We still have to settle on a common notation.

Here are some possible variations:

- of decimal points (1.2 k) vs. the multiplier (1k2)
- if the multiplier is used as a decimal point, how to handle numbers
that don't need a multiplier
- whether to capitalize multipliers (2 K) or not (2 k)
- whether to include units (4.7 uF) or not (4.7 u)
- use of a space between number and unit

In SI-style, one would write 4.7 uF [1].

Using the multiplier as decimal point is quite common and IMHO
increases the readability.

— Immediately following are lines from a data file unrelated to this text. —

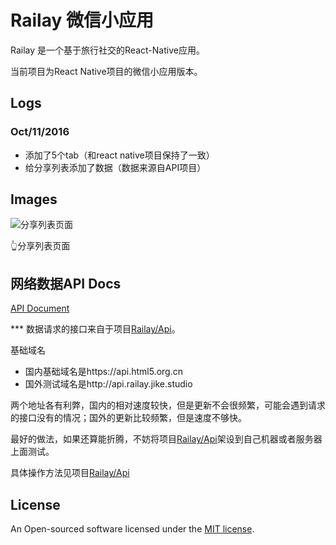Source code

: # Railay 微信小应用

Railay 是一个基于旅行社交的React-Native应用。

当前项目为React Native项目的微信小应用版本。

## Logs

### Oct/11/2016

- 添加了5个tab（和react native项目保持了一致）
- 给分享列表添加了数据（数据来源自API项目）

## Images

![分享列表页面](https://raw.githubusercontent.com/Railay/wx-app/master/_assets/images/logs/2016-10-11-0001-homepage.png)

👆分享列表页面


## 网络数据API Docs

[API Document](https://github.com/Railay/api/blob/master/api.md)

*** 数据请求的接口来自于项目[Railay/Api](https://github.com/Railay/api)。

基础域名

- 国内基础域名是https://api.html5.org.cn
- 国外测试域名是http://api.railay.jike.studio

两个地址各有利弊，国内的相对速度较快，但是更新不会很频繁，可能会遇到请求的接口没有的情况；国外的更新比较频繁，但是速度不够快。

最好的做法，如果还算能折腾，不妨将项目[Railay/Api](https://github.com/Railay/api)架设到自己机器或者服务器上面测试。

具体操作方法见项目[Railay/Api](https://github.com/Railay/api)

## License

An Open-sourced software licensed under the [MIT license](http://opensource.org/licenses/MIT).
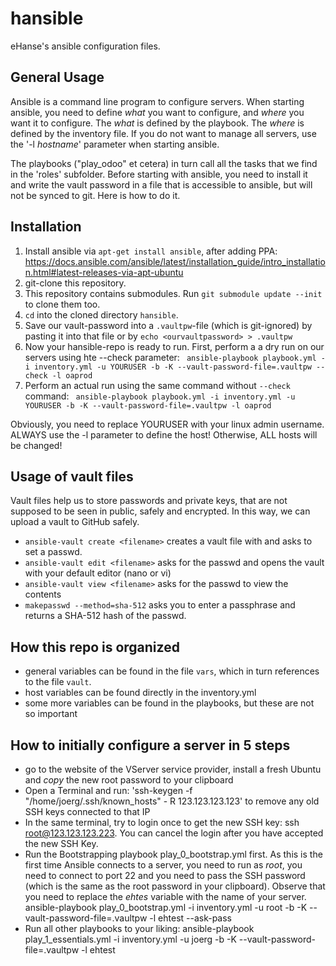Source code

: # hansible
eHanse's ansible configuration files.

## General Usage
Ansible is a command line program to configure servers. When starting ansible, 
you need to define _what_ you want to configure, and _where_ you want it to configure.
The _what_ is defined by the playbook. The _where_ is defined by the inventory file.
If you do not want to manage all servers, use the '-l _hostname_' parameter when starting ansible.

The playbooks ("play_odoo" et cetera) in turn call all the tasks 
that we find in the 'roles' subfolder. Before starting with ansible, 
you need to install it and write the vault password in a file that is 
accessible to ansible, but will not be synced to git. Here is how to do it.

## Installation 

1. Install ansible via `apt-get install ansible`, after adding PPA:
https://docs.ansible.com/ansible/latest/installation_guide/intro_installation.html#latest-releases-via-apt-ubuntu
2. git-clone this repository.
3. This repository contains submodules. Run `git submodule update --init` to clone them too.
4. `cd` into the cloned directory `hansible`.
5. Save our vault-password into a `.vaultpw`-file (which is git-ignored) by pasting it into that file or by 
`echo <ourvaultpassword> > .vaultpw `
6. Now your hansible-repo is ready to run. First, perform a a dry run on our servers using hte --check parameter: ` ansible-playbook playbook.yml -i inventory.yml -u YOURUSER -b -K --vault-password-file=.vaultpw --check -l oaprod`
7. Perform an actual run using the same command without `--check` command: `
ansible-playbook playbook.yml -i inventory.yml -u YOURUSER -b -K --vault-password-file=.vaultpw -l oaprod`

Obviously, you need to replace YOURUSER with your linux admin username.
ALWAYS use the -l parameter to define the host! Otherwise, ALL hosts will be changed!


## Usage of vault files
Vault files help us to store passwords and private keys, that are not supposed to be seen in public, safely and encrypted. In this way, we can upload a vault to GitHub safely.
* `ansible-vault create <filename>` creates a vault file with <filename> and asks to set a passwd.
* `ansible-vault edit <filename>` asks for the passwd and opens the vault
with your default editor (nano or vi)
* `ansible-vault view <filename>` asks for the passwd to view the contents
* `makepasswd --method=sha-512` asks you to enter a passphrase and returns a SHA-512 hash of the passwd.

## How this repo is organized
* general variables can be found in the file `vars`, which in turn references to the file `vault`.
* host variables can be found directly in the inventory.yml
* some more variables can be found in the playbooks, but these are not so important
 
## How to initially configure a server in 5 steps
- go to the website of the VServer service provider, install a fresh Ubuntu and _copy_ the new root password to your clipboard
- Open a Terminal and run: 'ssh-keygen -f "/home/joerg/.ssh/known_hosts" -
R 123.123.123.123' to remove any old SSH keys connected to that IP
- In the same terminal, try to login once to get the new SSH key: ssh root@123.123.123.223.
You can cancel the login after you have accepted the new SSH Key.
- Run the Bootstrapping playbook play_0_bootstrap.yml first. As this
is the first time Ansible connects to a server, you need to run as _root_,
you need to connect to port 22 and you need to pass the SSH password (which
is the same as the root password in your clipboard). Observe that you
need to replace the _ehtes_ variable with the name of your server.
ansible-playbook play_0_bootstrap.yml -i inventory.yml -u root -b -K --vault-password-file=.vaultpw -l ehtest --ask-pass
- Run all other playbooks to your liking:
ansible-playbook play_1_essentials.yml -i inventory.yml -u joerg -b -K --vault-password-file=.vaultpw -l ehtest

E.g., 4k7 isn't easily confused with 47 k.

A common convention is to use the unit instead of the multiplier if
none is needed, e.g., 0R or 4R7.

Capitalizing the multiplier is tricky. It can cause confusion in some
extreme cases, e.g., 10 mOhm vs. 10 MOhm, but it also improves
general readability, e.g., 10 nF and 10 uF vs. 10 NF and 10 UF.

The Openmoko schematics tend to omit the unit for resistors and
capacitors, are inconsistent for inductors, and tend to put it in all
other cases.

Openmoko schematics also have constructs like 6N8H, which are
consistent, but seem a little hard to parse.

The Openmoko schematics don't use a space between number and unit.

I think we should continue following the multiplier-as-decimal-point
convention, because it's just too easy to overlook a decimal point.
Also bringing in the unit as a decimal point seems reasonable. (Only
relevant for R, V, and maybe A.)

I'd lean slightly towards always capitalizing multipliers, also
because the font size in schematics tends to be chosen such that
upper case is readable, but with less regard to lower case.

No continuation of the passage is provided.